TW: Respect and doing things you say you will do.
AC: Is it hard to find the right staff – what’s important?
TW: We find passion drives all the staff and the passion is shared between the staff and customers for bikes, giving my staff a great attitude for what there doing. The most important thing is initiative in your staff that’s the best staff to have.
AC: How much does your online presence drive sales?
TW: Online is huge. It can make or break you business and how people perceive you. Your website is the forefront for your business. If it looks crap then your business is perceived as crap. Updates are also key and blog style web pages are the only way to go. As soon as something new or exciting comes into the store it should be up on your page. My out of town customers use the site to keep updated on everything. It keeps people not in Auckland in the loop, all linked together in an ‘internet team’.
AC: How has the bike market changed in the last 10 years?
TW: The biggest change would be the “green side” where people pull old, run down bikes in to the shop for repair instead of going to the dump. It’s been interesting to see customers tell you that the shop down the street told them the bike is not worth it, yet all the customer wants is for it to work! Some of the big shops don’t have time for this but a store like mine welcomes them with open arms.
AC: Who do you partner with for promoting riding in general and/or your shop?
TW: The list is big and super important. RedBull was a given as the guys there are my friends and all ride, so we do stuff together all the time. We did a pop-up store inside Qubic’s store in New Market. That was a huge honour as Qubic is an amazing retail success. When you get a chance to have a presence in that kind of location it places you on the same level by association. We also have close affiliations with the Skull Bike Club, Zombie BMX, Steady Rolling, The Chain Gang Kids and AK Fixed. Their blogs all have links to the shop’s webpage.
AC: How important are these associations?

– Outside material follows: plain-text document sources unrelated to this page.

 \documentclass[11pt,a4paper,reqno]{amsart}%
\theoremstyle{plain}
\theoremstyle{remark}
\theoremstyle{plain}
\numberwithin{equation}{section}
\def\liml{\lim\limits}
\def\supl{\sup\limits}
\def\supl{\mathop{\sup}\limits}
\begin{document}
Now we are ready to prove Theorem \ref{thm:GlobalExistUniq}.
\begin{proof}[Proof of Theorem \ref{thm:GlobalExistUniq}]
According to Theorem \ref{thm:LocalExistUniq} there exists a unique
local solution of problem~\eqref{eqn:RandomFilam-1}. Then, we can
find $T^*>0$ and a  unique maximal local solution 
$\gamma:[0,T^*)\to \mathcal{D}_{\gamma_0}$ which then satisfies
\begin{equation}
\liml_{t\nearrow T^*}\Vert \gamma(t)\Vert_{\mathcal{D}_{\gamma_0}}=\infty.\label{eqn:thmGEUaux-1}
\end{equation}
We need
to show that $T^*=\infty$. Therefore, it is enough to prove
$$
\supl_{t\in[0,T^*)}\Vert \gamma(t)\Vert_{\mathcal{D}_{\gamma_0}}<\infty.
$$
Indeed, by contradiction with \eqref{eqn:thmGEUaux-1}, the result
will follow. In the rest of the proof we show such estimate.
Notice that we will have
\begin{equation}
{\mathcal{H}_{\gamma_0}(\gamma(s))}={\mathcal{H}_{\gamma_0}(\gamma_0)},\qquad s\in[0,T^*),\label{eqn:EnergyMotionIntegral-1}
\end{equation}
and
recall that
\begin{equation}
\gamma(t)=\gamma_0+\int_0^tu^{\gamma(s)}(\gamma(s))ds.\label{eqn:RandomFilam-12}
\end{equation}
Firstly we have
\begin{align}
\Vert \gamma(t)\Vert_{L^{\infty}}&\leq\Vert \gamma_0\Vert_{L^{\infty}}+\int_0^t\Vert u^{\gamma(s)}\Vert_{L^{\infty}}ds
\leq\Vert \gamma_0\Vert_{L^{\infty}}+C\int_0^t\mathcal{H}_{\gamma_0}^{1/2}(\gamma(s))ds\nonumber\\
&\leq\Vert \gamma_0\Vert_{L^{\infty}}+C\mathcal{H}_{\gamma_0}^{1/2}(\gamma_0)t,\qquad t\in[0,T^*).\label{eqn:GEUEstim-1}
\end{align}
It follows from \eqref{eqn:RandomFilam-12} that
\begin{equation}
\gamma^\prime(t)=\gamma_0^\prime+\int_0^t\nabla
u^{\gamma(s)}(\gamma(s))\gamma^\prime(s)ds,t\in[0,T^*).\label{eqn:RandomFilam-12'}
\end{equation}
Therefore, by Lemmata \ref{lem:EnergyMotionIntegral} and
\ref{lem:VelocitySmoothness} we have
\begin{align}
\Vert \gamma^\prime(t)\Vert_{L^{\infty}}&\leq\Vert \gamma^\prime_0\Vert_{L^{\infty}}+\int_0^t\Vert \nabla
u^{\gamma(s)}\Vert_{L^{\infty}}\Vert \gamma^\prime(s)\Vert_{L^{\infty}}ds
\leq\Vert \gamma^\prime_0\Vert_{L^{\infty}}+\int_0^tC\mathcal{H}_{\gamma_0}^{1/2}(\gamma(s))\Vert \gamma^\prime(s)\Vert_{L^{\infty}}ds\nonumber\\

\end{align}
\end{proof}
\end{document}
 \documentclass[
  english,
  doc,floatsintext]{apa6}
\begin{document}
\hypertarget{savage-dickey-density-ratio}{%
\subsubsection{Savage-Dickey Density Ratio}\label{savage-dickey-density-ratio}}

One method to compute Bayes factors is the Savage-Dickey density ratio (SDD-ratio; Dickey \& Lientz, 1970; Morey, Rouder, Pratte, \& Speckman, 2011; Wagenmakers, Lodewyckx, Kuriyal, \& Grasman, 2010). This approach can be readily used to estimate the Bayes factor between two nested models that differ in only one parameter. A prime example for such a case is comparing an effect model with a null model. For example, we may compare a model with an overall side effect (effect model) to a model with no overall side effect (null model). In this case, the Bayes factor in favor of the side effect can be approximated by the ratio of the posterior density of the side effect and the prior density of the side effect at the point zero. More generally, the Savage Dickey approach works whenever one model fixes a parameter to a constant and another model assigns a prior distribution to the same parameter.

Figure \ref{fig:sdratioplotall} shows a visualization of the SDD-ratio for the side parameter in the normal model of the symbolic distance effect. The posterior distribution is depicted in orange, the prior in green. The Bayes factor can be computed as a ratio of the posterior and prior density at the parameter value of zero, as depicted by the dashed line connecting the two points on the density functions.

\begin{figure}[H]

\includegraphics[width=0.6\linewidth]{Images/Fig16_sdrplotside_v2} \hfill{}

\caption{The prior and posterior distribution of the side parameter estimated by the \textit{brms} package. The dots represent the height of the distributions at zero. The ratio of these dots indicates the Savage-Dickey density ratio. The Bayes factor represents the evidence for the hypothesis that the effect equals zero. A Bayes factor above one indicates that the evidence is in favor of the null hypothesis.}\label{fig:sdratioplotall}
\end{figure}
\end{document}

TW: They give the store credibility. RedBull is on top of the game for energy drinks all over the world. Qubic is at the top for street clothing and shoes. When you get involved with the top players in different fields it puts what you do at the top.
AC: How much paid advertising and promotion do you do?
TW: We never pay for advertising unless it’s a direct hit on the customers. What we do is create an environment where people want to promote what you do because of how you do it. We sponsor events throughout the year and help riders with bikes and parts. You can’t put a price on the top people in you industries promoting what you do because of how you do it.
AC: How important has the fixed gear and single speed movement been to your business?
TW: Without the fixed gear and single speeds the business would not work. It’s been a huge movement all over the world and the demographic of customers with BMXers is perfect.
AC: Do you think the fixed gear market is a new group of customers or is it the same bike addicts finding another fix via another kind of riding?
TW: There are two types of fixed gear riders. First there are the ones who ride and already love bikes. These are the best customers because they understand you need to spend a certain amount to get a good product. They also understand the components and how you ride the bikes. The other type is someone who has seen bikes around town or in a mag and likes the style, colour and lines but has never ridden for fun until they figured out they can look great doing it.
AC: Did you see this movement coming and was it the plan to service this market first?
TW: This was happening right around the time I was starting the store. So timing was key in the sense that we launched as it was just hitting and focused on it. If I’d gone earlier pushing the fixed gear and single speed thing the store would have been a slow starter.
AC: What’s the next movement in cycling?
TW: Not sure for cycling but in the shop it’s hard tail MTB jump bikes. The guys who ride fixed gears are into them and the BMXers like them, so the cross over is really good. It’s more of a sub movement inside the store.